Serving the Quantitative Finance Community

 
EdwinB
Topic Author
Posts: 11
Joined: February 12th, 2018, 10:58 pm

Attentive to the Market this week

February 20th, 2018, 5:43 am

With U.S. markets closed for Presidents Day and most of Asia off for Chinese New Year, it was no surprise to see quiet trading yesterday in the FX market. The U.S. dollar, which was hit hard last week rebounded against the Japanese yen and consolidated against other major currencies. At the start of the NY trading session the dollar saw some positive traction but quickly gave up those profits into the London close. This left pairs like EUR/USD, GBP/USD and AUD/USD right where they ended Friday trade. While there’s not much in the way of market moving U.S. data, there are 3 things that I’m watching this week.

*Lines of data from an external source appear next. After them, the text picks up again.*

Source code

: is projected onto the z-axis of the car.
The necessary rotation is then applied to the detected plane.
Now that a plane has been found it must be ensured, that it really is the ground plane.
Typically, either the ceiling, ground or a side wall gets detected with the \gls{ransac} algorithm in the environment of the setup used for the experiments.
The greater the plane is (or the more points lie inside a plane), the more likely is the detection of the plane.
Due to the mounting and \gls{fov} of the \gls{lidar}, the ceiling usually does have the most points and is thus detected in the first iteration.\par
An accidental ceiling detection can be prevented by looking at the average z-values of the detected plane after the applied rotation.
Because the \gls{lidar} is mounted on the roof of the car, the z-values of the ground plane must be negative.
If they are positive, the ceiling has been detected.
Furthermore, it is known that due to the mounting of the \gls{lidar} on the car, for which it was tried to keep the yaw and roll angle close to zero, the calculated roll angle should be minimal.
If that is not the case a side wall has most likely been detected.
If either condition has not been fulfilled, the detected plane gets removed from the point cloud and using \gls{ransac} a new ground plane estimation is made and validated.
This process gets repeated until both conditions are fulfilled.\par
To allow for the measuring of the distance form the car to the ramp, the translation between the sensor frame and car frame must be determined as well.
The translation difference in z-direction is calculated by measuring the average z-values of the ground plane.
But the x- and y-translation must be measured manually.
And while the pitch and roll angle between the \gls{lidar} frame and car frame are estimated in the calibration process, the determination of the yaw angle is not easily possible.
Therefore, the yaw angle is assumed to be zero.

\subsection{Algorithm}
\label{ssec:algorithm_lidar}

First and foremost, currencies will take their cue from equities. Last week’s recovery in stocks took the S&P 500 to 2,750, which is a very important level. If the index manages to break above 2,750, which is one of the main levels that it broke down from in early February, the 20-day SMA and the 100-SMA on the 4 hour chart, the dead cat bounce will turn into a stronger rally that could take the index back to 2,800. In forex exchange liveHowever if Friday’s rejection holds and the S&P 500 drops below 2,715 we should see a stronger reversal down to 2,650. This is important for currencies because in this current environment, nothing matters more than risk appetite. Therefore, a continued recovery in stocks means a continued rally for EUR/USD, GBP/USD, AUD/USD and even USD/JPY now that the questions surrounding Japan’s next central bank Governor have been resolved. However if Friday’s fizzled rally turns into a deeper correction, all of the major currency pairs will extend their losses, so USD/JPY could take another trip below  106.